Home World Civil Arrest Warrants for non-attending Democrats in Texas.
World - August 5, 2025

Civil Arrest Warrants for non-attending Democrats in Texas.

The Texas House speaker said he signed civil arrest warrants for Democrats who did not show up to the special session today. State House Democrats fled Sunday in a bid to block a redrawing of the state’s congressional map, which was orchestrated by Republicans with the support of President Donald Trump. Legal experts say the civil arrest warrants are likely unenforceable outside of state lines.

The Texas House is set to convene again, after it didn’t reach quorum. Lawmakers are meeting under a special session that can last for only 30 days, and the current session will end August 19. The proposal put forward last week by Texas Republicans could potentially eliminate five Democratic US House seats as the GOP enters the 2026 midterms with a razor-thin majority.

Possible consequences for absent lawmakers: Republican Governor Greg Abbott previously threatened to remove and replace lawmakers who didn’t show up, equating an absence to an “abandonment or forfeiture of an elected state office”.

The Importance –

The Texas Constitution requires two-thirds of the state House present to conduct legislative business, so without dozens of Democrats, there could not be a vote on the new map. Republicans face a narrow margin in the US House, and the new map would eliminate five Democratic seats ahead of the midterms.
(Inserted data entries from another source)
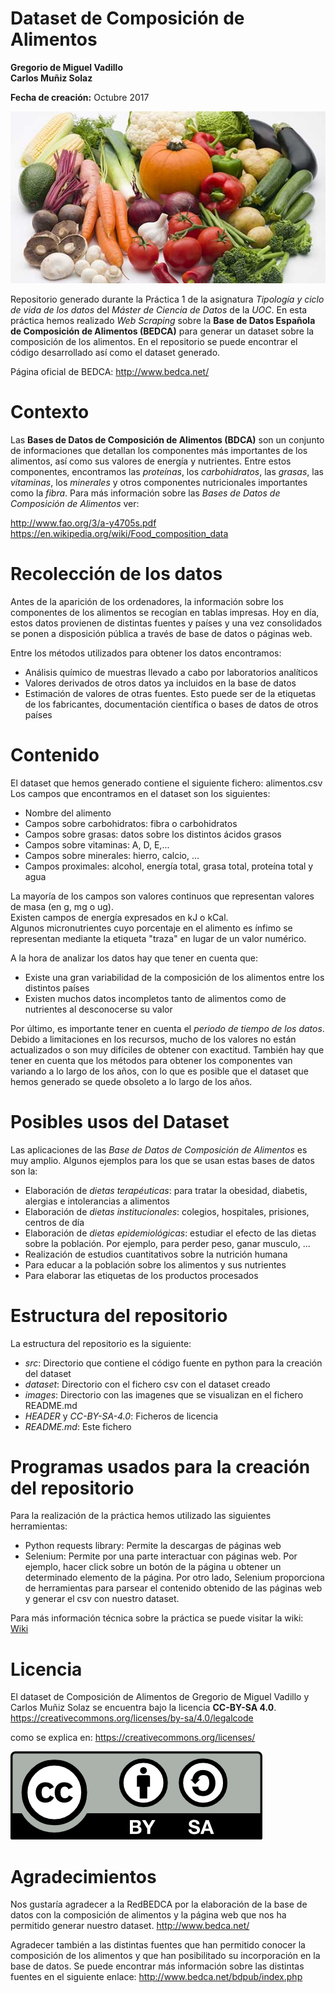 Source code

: # Dataset de Composición de Alimentos
**Gregorio de Miguel Vadillo**   
**Carlos Muñiz Solaz**

**Fecha de creación:** Octubre 2017

![Alt text](/images/logo/Food-composition.jpg?raw=true)

Repositorio generado durante la Práctica 1 de la asignatura *Tipología y ciclo de vida de los datos* del *Máster de Ciencia de Datos* de la *UOC*. En esta práctica hemos realizado *Web Scraping* sobre la **Base de Datos Española de Composición de Alimentos (BEDCA)** para generar un dataset sobre la composición de los alimentos. En el repositorio se puede encontrar el código desarrollado así como el dataset generado.  

Página oficial de BEDCA: http://www.bedca.net/

# Contexto
Las **Bases de Datos de Composición de Alimentos (BDCA)** son un conjunto de informaciones que detallan los componentes más importantes de los alimentos, así como sus valores de energía y nutrientes. Entre estos componentes, encontramos las *proteínas*, los *carbohidratos*, las *grasas*, las *vitaminas*, los *minerales* y otros componentes nutricionales importantes como la *fibra*.
Para más información sobre las *Bases de Datos de Composición de Alimentos* ver:

http://www.fao.org/3/a-y4705s.pdf  
https://en.wikipedia.org/wiki/Food_composition_data

# Recolección de los datos
Antes de la aparición de los ordenadores, la información sobre los componentes de los alimentos se recogían en tablas impresas. Hoy en día, estos datos provienen de distintas fuentes y países y una vez consolidados se ponen a disposición pública a través de base de datos o páginas web.

Entre los métodos utilizados para obtener los datos encontramos:
* Análisis químico de muestras llevado a cabo por laboratorios analíticos
* Valores derivados de otros datos ya incluidos en la base de datos
* Estimación de valores de otras fuentes. Esto puede ser de la etiquetas de los fabricantes, documentación científica o bases de datos de otros países

# Contenido
El dataset que hemos generado contiene el siguiente fichero:
alimentos.csv
Los campos que encontramos en el dataset son los siguientes:

* Nombre del alimento
* Campos sobre carbohidratos: fibra o carbohidratos
* Campos sobre grasas: datos sobre los distintos ácidos grasos
* Campos sobre vitaminas: A, D, E,...
* Campos sobre minerales: hierro, calcio, ...
* Campos proximales: alcohol, energía total, grasa total, proteína total y agua

La mayoría de los campos son valores continuos que representan valores de masa (en g, mg o ug).  
Existen campos de energía expresados en kJ o kCal.  
Algunos micronutrientes cuyo porcentaje en el alimento es ínfimo se representan mediante la etiqueta "traza" en lugar de un valor numérico.

A la hora de analizar los datos hay que tener en cuenta que:
* Existe una gran variabilidad de la composición de los alimentos entre los distintos países
* Existen muchos datos incompletos tanto de alimentos como de nutrientes al desconocerse su valor

Por último, es importante tener en cuenta el *periodo de tiempo de los datos*. Debido a limitaciones en los recursos, mucho de los valores no están actualizados o son muy difíciles de obtener con exactitud. También hay que tener en cuenta que los métodos para obtener los componentes van variando a lo largo de los años, con lo que es posible que el dataset que hemos generado se quede obsoleto a lo largo de los años.

# Posibles usos del Dataset
Las aplicaciones de las *Base de Datos de Composición de Alimentos* es muy amplio. Algunos ejemplos para los que se usan estas bases de datos son la:

* Elaboración de *dietas terapéuticas*: para tratar la obesidad, diabetis, alergias e intolerancias a alimentos
* Elaboración de *dietas institucionales*: colegios, hospitales, prisiones, centros de día
* Elaboración de *dietas epidemiológicas*: estudiar el efecto de las dietas sobre la población. Por ejemplo, para perder peso, ganar musculo, ...
* Realización de estudios cuantitativos sobre la nutrición humana
* Para educar a la población sobre los alimentos y sus nutrientes
* Para elaborar las etiquetas de los productos procesados

# Estructura del repositorio
La estructura del repositorio es la siguiente:
* *src*: Directorio que contiene el código fuente en python para la creación del dataset
* *dataset*: Directorio con el fichero csv con el dataset creado
* *images*: Directorio con las imagenes que se visualizan en el fichero README.md
* *HEADER* y *CC-BY-SA-4.0*: Ficheros de licencia
* *README.md*: Este fichero

# Programas usados para la creación del repositorio
Para la realización de la práctica hemos utilizado las siguientes herramientas:
* Python requests library: Permite la descargas de páginas web
* Selenium: Permite por una parte interactuar con páginas web. Por ejemplo, hacer click sobre un botón de la página u obtener un determinado elemento de la página. Por otro lado, Selenium proporciona de herramientas para parsear el contenido obtenido de las páginas web y generar el csv con nuestro dataset. 

Para más información técnica sobre la práctica se puede visitar la wiki:  
[Wiki](../../wiki)


# Licencia
El dataset de Composición de Alimentos de Gregorio de Miguel Vadillo y Carlos Muñiz Solaz se encuentra bajo la licencia **CC-BY-SA 4.0**.  
https://creativecommons.org/licenses/by-sa/4.0/legalcode

como se explica en:
https://creativecommons.org/licenses/

![Alt text](/images/copyright/by-sa.png?raw=true)

# Agradecimientos

Nos gustaría agradecer a la RedBEDCA por la elaboración de la base de datos con la composición de alimentos y la página web que nos ha permitido generar nuestro dataset.
http://www.bedca.net/

Agradecer también a las distintas fuentes que han permitido conocer la composición de los alimentos y que han posibilitado su incorporación en la base de datos. Se puede encontrar más información sobre las distintas fuentes en el siguiente enlace:
http://www.bedca.net/bdpub/index.php








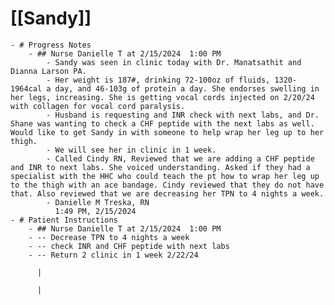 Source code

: # [[Sandy]]
	- # Progress Notes
		- ## Nurse Danielle T at 2/15/2024  1:00 PM
			- Sandy was seen in clinic today with Dr. Manatsathit and Dianna Larson PA.
			- Her weight is 187#, drinking 72-100oz of fluids, 1320-1964cal a day, and 46-103g of protein a day. She endorses swelling in her legs, increasing. She is getting vocal cords injected on 2/20/24 with collagen for vocal cord paralysis.
			- Husband is requesting and INR check with next labs, and Dr. Shane was wanting to check a CHF peptide with the next labs as well. Would like to get Sandy in with someone to help wrap her leg up to her thigh.
			- We will see her in clinic in 1 week.
			- Called Cindy RN, Reviewed that we are adding a CHF peptide and INR to next labs. She voiced understanding. Asked if they had a specialist with the HHC who could teach the pt how to wrap her leg up to the thigh with an ace bandage. Cindy reviewed that they do not have that. Also reviewed that we are decreasing her TPN to 4 nights a week.
			- Danielle M Treska, RN
			  1:49 PM, 2/15/2024
	- # Patient Instructions
		- ## Nurse Danielle T at 2/15/2024  1:00 PM
		- -- Decrease TPN to 4 nights a week
		- -- check INR and CHF peptide with next labs
		- -- Return 2 clinic in 1 week 2/22/24
		  
		  |
		  
		  |
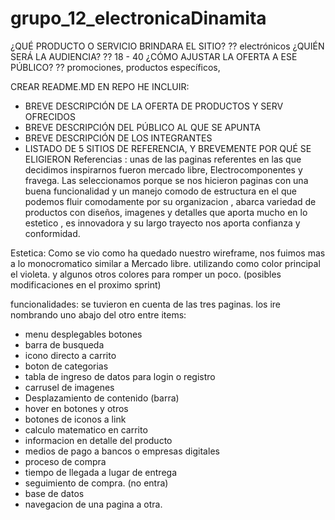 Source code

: # grupo_12_electronicaDinamita
¿QUÉ PRODUCTO O SERVICIO BRINDARA EL SITIO?     ?? electrónicos
¿QUIÉN SERÁ LA AUDIENCIA?       ?? 18 - 40
¿CÓMO AJUSTAR LA OFERTA A ESE PÚBLICO?   ??  promociones, productos específicos, 

CREAR README.MD EN REPO HE INCLUIR:
- BREVE DESCRIPCIÓN DE LA OFERTA DE PRODUCTOS Y SERV OFRECIDOS 
- BREVE DESCRIPCIÓN DEL PÚBLICO AL QUE SE APUNTA
- BREVE DESCRIPCIÓN DE LOS INTEGRANTES
- LISTADO DE 5 SITIOS DE REFERENCIA, Y BREVEMENTE POR QUÉ SE ELIGIERON 
Referencias : unas de las paginas referentes en las que decidimos inspirarnos fueron mercado libre, Electrocomponentes y fravega.
Las seleccionamos porque se nos hicieron paginas con una buena funcionalidad y un manejo comodo de estructura en el que podemos fluir comodamente por su organizacion , abarca variedad de productos con diseños, imagenes y detalles que aporta mucho en lo estetico , es innovadora y su largo trayecto nos aporta confianza y conformidad.



Estetica: Como se vio como ha quedado nuestro wireframe, nos fuimos mas a lo monocromatico similar a Mercado libre. utilizando como color principal el violeta. y algunos otros colores para romper un poco. (posibles modificaciones en el proximo sprint)

funcionalidades: se tuvieron en cuenta de las tres paginas. los ire nombrando uno abajo del otro entre items:

- menu desplegables botones
- barra de busqueda
- icono directo a carrito
- boton de categorias
- tabla de ingreso de datos para login o registro
- carrusel de imagenes
- Desplazamiento de contenido (barra)
- hover en botones y otros
- botones de iconos a link
- calculo matematico en carrito
- informacion en detalle del producto
- medios de pago a bancos o empresas digitales
- proceso de compra
- tiempo de llegada a lugar de entrega
- seguimiento de compra. (no entra)
- base de datos
- navegacion de una pagina a otra.
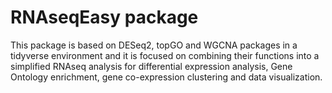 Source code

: # RNAseqEasy package

This package is based on DESeq2, topGO and WGCNA packages in a tidyverse environment and it is focused on combining their functions into a simplified RNAseq analysis for differential expression analysis, Gene Ontology enrichment, gene co-expression clustering and data visualization. 
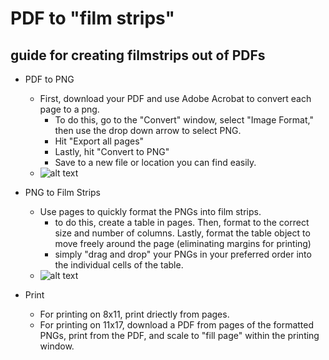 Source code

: # PDF to "film strips"

## guide for creating filmstrips out of PDFs

* PDF to PNG
    * First, download your PDF and use Adobe Acrobat to convert each page to a png. 
        * To do this, go to the "Convert" window, select "Image Format," then use the drop down arrow to select PNG. 
        * Hit "Export all pages"
        * Lastly, hit "Convert to PNG"
        * Save to a new file or location you can find easily.
    * ![alt text](https://files.slack.com/files-pri/T0HTW3H0V-F064JLDL725/video_to_gif__nov_3__2_..gif?pub_secret=01c8cdf759)

* PNG to Film Strips
    * Use pages to quickly format the PNGs into film strips. 
        * to do this, create a table in pages. Then, format to the correct size and number of columns. Lastly, format the table object to move freely around the page (eliminating margins for printing)
        * simply "drag and drop" your PNGs in your preferred order into the individual cells of the table.
    * ![alt text](https://files.slack.com/files-pri/T0HTW3H0V-F0643264B9B/ezgif.com-video-to-gif__1_.gif?pub_secret=64401a4693)

* Print
    * For printing on 8x11, print driectly from pages.
    * For printing on 11x17, download a PDF from pages of the formatted PNGs, print from the PDF, and scale to "fill page" within the printing window.  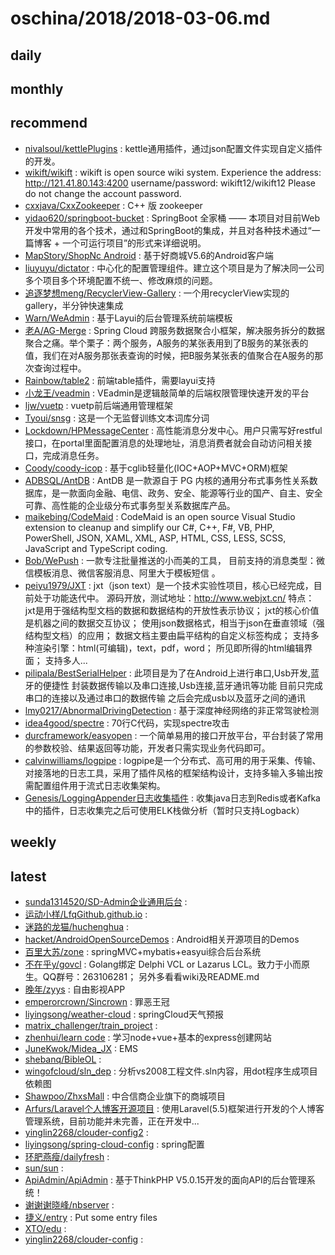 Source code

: # oschina/2018/2018-03-06.md



## daily



## monthly



## recommend

- [nivalsoul/kettlePlugins](http://git.oschina.net/nivalsoul/kettlePlugins) : kettle通用插件，通过json配置文件实现自定义插件的开发。
- [wikift/wikift](http://git.oschina.net/qianmoQ/wikift) : wikift is open source wiki system. Experience the address: http://121.41.80.143:4200 username/password: wikift12/wikift12 Please do not change the account password.
- [cxxjava/CxxZookeeper](http://git.oschina.net/cxxjava/CxxZookeeper) : C++ 版 zookeeper
- [yidao620/springboot-bucket](http://git.oschina.net/yidao620/springboot-bucket) : SpringBoot 全家桶 —— 本项目对目前Web开发中常用的各个技术，通过和SpringBoot的集成，并且对各种技术通过“一篇博客 + 一个可运行项目”的形式来详细说明。
- [MapStory/ShopNc Android](http://git.oschina.net/MapStory/ShopNc-Android) : 基于好商城V5.6的Android客户端
- [liuyuyu/dictator](http://git.oschina.net/liuyuyu/dictator) : 中心化的配置管理组件。建立这个项目是为了解决同一公司多个项目多个环境配置不统一、修改麻烦的问题。
- [追逐梦想meng/RecyclerView-Gallery](http://git.oschina.net/mengpeng920223/RecyclerView-Gallery) : 一个用recyclerView实现的gallery，半分钟快速集成
- [Warn/WeAdmin](http://git.oschina.net/lovetime/WeAdmin) : 基于Layui的后台管理系统前端模板
- [老A/AG-Merge](http://git.oschina.net/geek_qi/AG-Merge) : Spring Cloud 跨服务数据聚合小框架，解决服务拆分的数据聚合之痛。举个栗子：两个服务，A服务的某张表用到了B服务的某张表的值，我们在对A服务那张表查询的时候，把B服务某张表的值聚合在A服务的那次查询过程中。
- [Rainbow/table2](http://git.oschina.net/Ray3390/table2) : 前端table插件，需要layui支持
- [小龙王/veadmin](http://git.oschina.net/haigle/veadmin) : VEadmin是逻辑敲简单的后端权限管理快速开发的平台
- [ljw/vuetp](http://git.oschina.net/qq342855144/vuetp) : vuetp前后端通用管理框架
- [Tyoui/snsg](http://git.oschina.net/tyoui/snsg) : 这是一个无监督训练文本词库分词
- [Lockdown/HPMessageCenter](http://git.oschina.net/dugukuangshao/HPMessageCenter) : 高性能消息分发中心。用户只需写好restful接口，在portal里面配置消息的处理地址，消息消费者就会自动访问相关接口，完成消息任务。
- [Coody/coody-icop](http://git.oschina.net/coodyer/coody-icop) : 基于cglib轻量化(IOC+AOP+MVC+ORM)框架
- [ADBSQL/AntDB](http://git.oschina.net/adbsql/antdb) : AntDB 是一款源自于 PG 内核的通用分布式事务性关系数据库，是一款面向金融、电信、政务、安全、能源等行业的国产、自主、安全可靠、高性能的企业级分布式事务型关系数据库产品。
- [maikebing/CodeMaid](http://git.oschina.net/maikebing/codemaid) : CodeMaid is an open source Visual Studio extension to cleanup and simplify our C#, C++, F#, VB, PHP, PowerShell, JSON, XAML, XML, ASP, HTML, CSS, LESS, SCSS, JavaScript and TypeScript coding.
- [Bob/WePush](http://git.oschina.net/zhoubochina/WePush) : 一款专注批量推送的小而美的工具， 目前支持的消息类型：微信模板消息、微信客服消息、阿里大于模板短信 。
- [peiyu1979/JXT](http://git.oschina.net/peiyu1979/JXT) : jxt（json text）是一个技术实验性项目，核心已经完成，目前处于功能迭代中。 源码开放，测试地址：http://www.webjxt.cn/ 特点： jxt是用于强结构型文档的数据和数据结构的开放性表示协议； jxt的核心价值是机器之间的数据交互协议； 使用json数据格式，相当于json在垂直领域（强结构型文档）的应用； 数据文档主要由扁平结构的自定义标签构成； 支持多种渲染引擎：html(可编辑)，text，pdf，word； 所见即所得的html编辑界面； 支持多人...
- [pilipala/BestSerialHelper](http://git.oschina.net/hejinjin/BestSerialHelper) : 此项目是为了在Android上进行串口,Usb开发,蓝牙的便捷性 封装数据传输以及串口连接,Usb连接,蓝牙通讯等功能 目前只完成串口的连接以及通过串口的数据传输 之后会完成usb以及蓝牙之间的通讯
- [lmy0217/AbnormalDrivingDetection](http://git.oschina.net/lmy0217/AbnormalDrivingDetection) : 基于深度神经网络的非正常驾驶检测
- [idea4good/spectre](http://git.oschina.net/idea4good/spectre) : 70行C代码，实现spectre攻击
- [durcframework/easyopen](http://git.oschina.net/durcframework/easyopen) : 一个简单易用的接口开放平台，平台封装了常用的参数校验、结果返回等功能，开发者只需实现业务代码即可。
- [calvinwilliams/logpipe](http://git.oschina.net/calvinwilliams/logpipe) : logpipe是一个分布式、高可用的用于采集、传输、对接落地的日志工具，采用了插件风格的框架结构设计，支持多输入多输出按需配置组件用于流式日志收集架构。
- [Genesis/LoggingAppender日志收集插件](http://git.oschina.net/jxttian/LoggingAppender) : 收集java日志到Redis或者Kafka中的插件，日志收集完之后可使用ELK栈做分析（暂时只支持Logback）


## weekly



## latest

- [sunda1314520/SD-Admin企业通用后台](http://git.oschina.net/sunda1314520/TongYongWangZhanHouTaiXiTong) : 
- [运动小样/LfqGithub.github.io](http://git.oschina.net/yundongxiaoyang/LfqGithub.github.io) : 
- [迷路的龙猫/huchenghua](http://git.oschina.net/huchenghua/huchenghua) : 
- [hacket/AndroidOpenSourceDemos](http://git.oschina.net/zengfansheng/ThirdPart) : Android相关开源项目的Demos
- [百里大苏/zone](http://git.oschina.net/syzcan/zone) : springMVC+mybatis+easyui综合后台系统
- [不在乎y/govcl](http://git.oschina.net/ying32/govcl) : Golang绑定 Delphi VCL or Lazarus LCL。致力于小而原生。QQ群号：263106281； 另外多看看wiki及README.md
- [晚年/zyys](http://git.oschina.net/w_n/zyys) : 自由影视APP
- [emperorcrown/Sincrown](http://git.oschina.net/emperorcrown/Sincrown) : 罪恶王冠
- [liyingsong/weather-cloud](http://git.oschina.net/liyingsong/weather-cloud) : springCloud天气预报
- [matrix_challenger/train_project](http://git.oschina.net/matrix_challenger/train_project) : 
- [zhenhui/learn code](http://git.oschina.net/hangzhenhui/learn-code) : 学习node+vue+基本的express创建网站
- [JuneKwok/Midea_JX](http://git.oschina.net/junekwok/mideaJX) : EMS
- [shebanq/BibleOL](http://git.oschina.net/shebanq/BibleOL) : 
- [wingofcloud/sln_dep](http://git.oschina.net/cloudwing/sln_dep) : 分析vs2008工程文件.sln内容，用dot程序生成项目依赖图
- [Shawpoo/ZhxsMall](http://git.oschina.net/Shawpoo/ZhxsMall) : 中合信商企业旗下的商城项目
- [Arfurs/Laravel个人博客开源项目](http://git.oschina.net/Arfurs/laravel_open_source_personal_blog_project) : 使用Laravel(5.5)框架进行开发的个人博客管理系统，目前功能并未完善，正在开发中...
- [yinglin2268/clouder-config2](http://git.oschina.net/yinglin2268/clouder-config2) : 
- [liyingsong/spring-cloud-config](http://git.oschina.net/liyingsong/spring-cloud-config) : spring配置
- [环肥燕瘦/dailyfresh](http://git.oschina.net/HuanFeiYanShou/dailyfresh) : 
- [sun/sun](http://git.oschina.net/ldx888/sun) : 
- [ApiAdmin/ApiAdmin](http://git.oschina.net/apiadmin/ApiAdmin) : 基于ThinkPHP V5.0.15开发的面向API的后台管理系统！
- [谢谢谢晓峰/nbserver](http://git.oschina.net/call_me_baba/nbserver) : 
- [捷义/entry](http://git.oschina.net/youclk/entry) : Put some entry files
- [XTO/edu](http://git.oschina.net/7Color/edu) : 
- [yinglin2268/clouder-config](http://git.oschina.net/yinglin2268/clouder-config) :  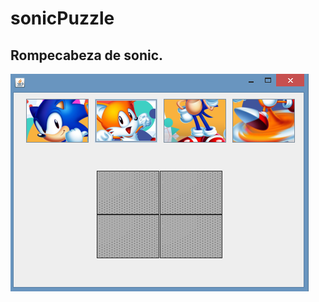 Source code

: # sonicPuzzle
## Rompecabeza de sonic.
![hloa](https://github.com/Emanuel-rdz-m/sonicPuzzle/blob/master/imagenes/image.png?raw=true)
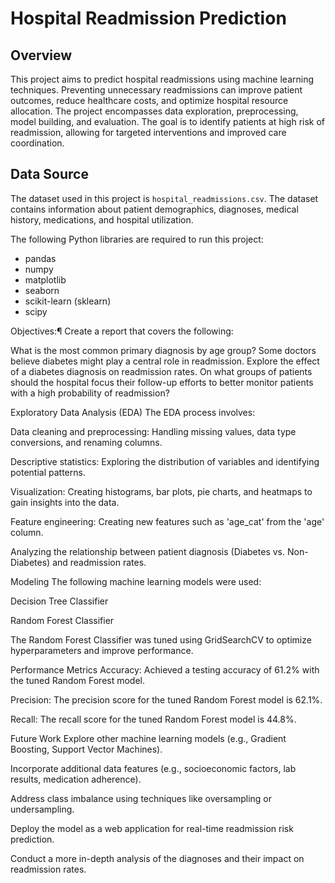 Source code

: # Hospital Readmission Prediction

## Overview

This project aims to predict hospital readmissions using machine learning techniques.  Preventing unnecessary readmissions can improve patient outcomes, reduce healthcare costs, and optimize hospital resource allocation. The project encompasses data exploration, preprocessing, model building, and evaluation.  The goal is to identify patients at high risk of readmission, allowing for targeted interventions and improved care coordination.

## Data Source

The dataset used in this project is `hospital_readmissions.csv`. The dataset contains information about patient demographics, diagnoses, medical history, medications, and hospital utilization. 

The following Python libraries are required to run this project:

*   pandas
*   numpy
*   matplotlib
*   seaborn
*   scikit-learn (sklearn)
*   scipy

  Objectives:¶
Create a report that covers the following:

What is the most common primary diagnosis by age group?
Some doctors believe diabetes might play a central role in readmission. Explore the effect of a diabetes diagnosis on readmission rates.
On what groups of patients should the hospital focus their follow-up efforts to better monitor patients with a high probability of readmission?

  Exploratory Data Analysis (EDA)
The EDA process involves:

Data cleaning and preprocessing: Handling missing values, data type conversions, and renaming columns.

Descriptive statistics: Exploring the distribution of variables and identifying potential patterns.

Visualization: Creating histograms, bar plots, pie charts, and heatmaps to gain insights into the data.

Feature engineering: Creating new features such as 'age_cat' from the 'age' column.

Analyzing the relationship between patient diagnosis (Diabetes vs. Non-Diabetes) and readmission rates.

Modeling
The following machine learning models were used:

Decision Tree Classifier

Random Forest Classifier

The Random Forest Classifier was tuned using GridSearchCV to optimize hyperparameters and improve performance.

Performance Metrics
Accuracy: Achieved a testing accuracy of 61.2% with the tuned Random Forest model.

Precision: The precision score for the tuned Random Forest model is 62.1%.

Recall: The recall score for the tuned Random Forest model is 44.8%.

Future Work
Explore other machine learning models (e.g., Gradient Boosting, Support Vector Machines).

Incorporate additional data features (e.g., socioeconomic factors, lab results, medication adherence).

Address class imbalance using techniques like oversampling or undersampling.

Deploy the model as a web application for real-time readmission risk prediction.

Conduct a more in-depth analysis of the diagnoses and their impact on readmission rates.

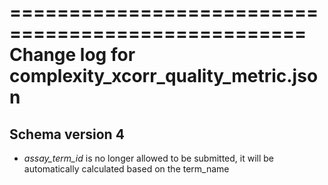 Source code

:===================================================
Change log for complexity_xcorr_quality_metric.json
===================================================

Schema version 4
-----------------

* *assay_term_id* is no longer allowed to be submitted, it will be automatically calculated based on the term_name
The effort to redraw the district lines was pushed by President Donald Trump.

Meanwhile, Texas Governor Greg Abbott has ordered the state’s Department of Public Safety to arrest the Democrats and Texas Rangers to investigate those who fled out of state. Earlier, Abbott had warned that Democrats who left Texas could have to forfeit their seats in the legislature and potentially face bribery charges if they accept donations to help pay the $500 fine for each day they miss.

Civil arrest warrants: The lawmakers who were at today’s session passed a motion authorising the House speaker to issue civil warrants for the arrests of Democrats who did not attend. Speaker Dustin Burrows said he signed them and was working Texas law enforcement “to locate members”.

However, legal experts say the civil arrest warrants are likely unenforceable outside of state lines. Most of the lawmakers fled to Democratic-led states: New York, Illinois and Massachusetts.

Some Democrats who left: State Representative John Bucy said today that he and other Democrats are “running into the fight to stand up for our democracy”. While, State Representative James Talarico said he is fighting for his constituents and that “if law enforcement arrests me, I will go peacefully”.

Another State Representative Linda Garcia said she is not worried about threats and that she was “hired by the people in my district to do what is in their best interest”.

It is noteworthy that other Republican-led states are considering following Texas’ lead as Democratic governors weigh their options to retaliate with their own mid-decade redistricting efforts. Dive deeper into the political landscape here.

While reacting to the alleged threat of ‘Issuing Arrest Warrants’, Sarah Chen, a voting rights attorney with the Texas Civil Rights Project, told Reporters that the civil warrants may ultimately be meaningless given that the lawmakers are outside of Texas and instead in three Democratic-led states: New York, Illinois and Massachusetts. “That is why this case and in previous recent quorum breaks they have left the state to escape the jurisdiction of the marshals and other arresting officers in the state”, she said.

And since the Democrats aren’t breaking any criminal or state laws, Chen said, it wouldn’t be possible for officials to seek the lawmakers’ extradition from the states they’re holed up in. “Any sort of work with other states or federal law enforcement would be more of like calling in a favor rather than any sort of legal obligation”, she said.

Chad Dunn, a longtime Texas voting rights lawyer and legal director of UCLA’s Voting Rights Project, echoed that opinion, saying Burrows’ warrants “have no authority outside of the state” unless another state chooses “to enforce them under the laws of the other state”.

Monday’s action by lawmakers to approve a civil warrant for the absent lawmakers “is just the procedure of what you do when people walk out,” said Andrew Cates, a lawyer in Texas who specialises in legislative and political law. “No one is scared of it, if they’ve left the state. They haven’t broken any laws that anyone knows of, so extradition is not going to work”, he added.